Bullion for immediate delivery advanced as much as 0.5 per cent to US$1,309.32 an ounce, the highest level since Sept. 26, and was at US$1,309.06 at 6:37 a.m. in London, according to Bloomberg generic pricing. Last year, the commodity climbed 14 per cent as the Bloomberg Dollar Spot Index lost 8.5 per cent to post the steepest decline since at least 2005.

Gold's strong run in 2017 came even as U.S. stock markets surged to records and the Federal Reserve increased interest rates three times amid signs of an improving economy. Fed policy makers are projecting another three hikes in 2018, while other central banks around the world have also shifted toward a tighter monetary stance, with the European Central Bank planning to halve its asset purchases starting this month.

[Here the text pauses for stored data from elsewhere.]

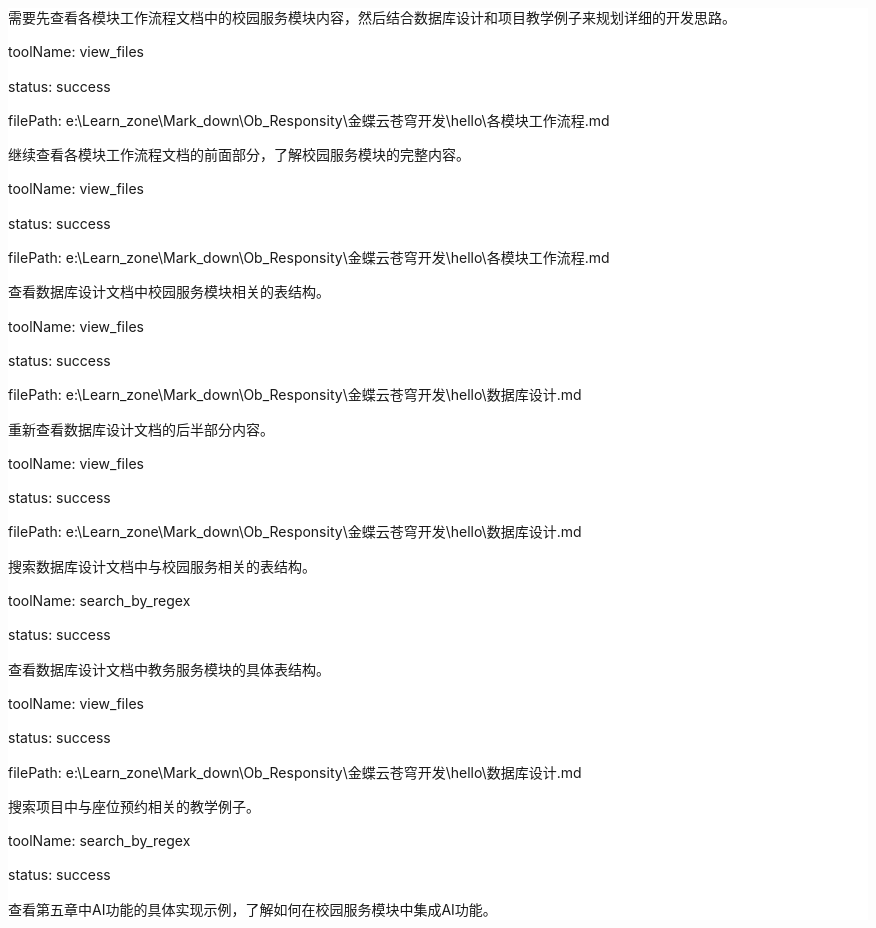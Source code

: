 


          
需要先查看各模块工作流程文档中的校园服务模块内容，然后结合数据库设计和项目教学例子来规划详细的开发思路。
        
            
toolName: view_files
            
status: success
          
            
filePath: e:\Learn_zone\Mark_down\Ob_Responsity\金蝶云苍穹开发\hello\各模块工作流程.md
          
继续查看各模块工作流程文档的前面部分，了解校园服务模块的完整内容。
        
            
toolName: view_files
            
status: success
          
            
filePath: e:\Learn_zone\Mark_down\Ob_Responsity\金蝶云苍穹开发\hello\各模块工作流程.md
          
查看数据库设计文档中校园服务模块相关的表结构。
        
            
toolName: view_files
            
status: success
          
            
filePath: e:\Learn_zone\Mark_down\Ob_Responsity\金蝶云苍穹开发\hello\数据库设计.md
          
重新查看数据库设计文档的后半部分内容。
        
            
toolName: view_files
            
status: success
          
            
filePath: e:\Learn_zone\Mark_down\Ob_Responsity\金蝶云苍穹开发\hello\数据库设计.md
          
搜索数据库设计文档中与校园服务相关的表结构。
        
            
toolName: search_by_regex
            
status: success
          
          
查看数据库设计文档中教务服务模块的具体表结构。
        
            
toolName: view_files
            
status: success
          
            
filePath: e:\Learn_zone\Mark_down\Ob_Responsity\金蝶云苍穹开发\hello\数据库设计.md
          
搜索项目中与座位预约相关的教学例子。
        
            
toolName: search_by_regex
            
status: success
          
          
查看第五章中AI功能的具体实现示例，了解如何在校园服务模块中集成AI功能。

"As global complacency over the trajectory of U.S. rates continues to be astoundingly low, precious metals in general should continue to benefit," Jeffrey Halley, senior market analyst at Oanda Corp in Singapore, said in a note. "The old adage that the market can stay irrational longer then you can stay solvent appears to be alive and well in the gold market at the moment." As prices rose again on Tuesday, bullion's 14-day relative strength index was at 71.3, up from 69.1 on Friday and above the level of 70 that can indicate that an asset may be set for a decline. "The relative strength index is now at very overbought levels," Mr Halley warned.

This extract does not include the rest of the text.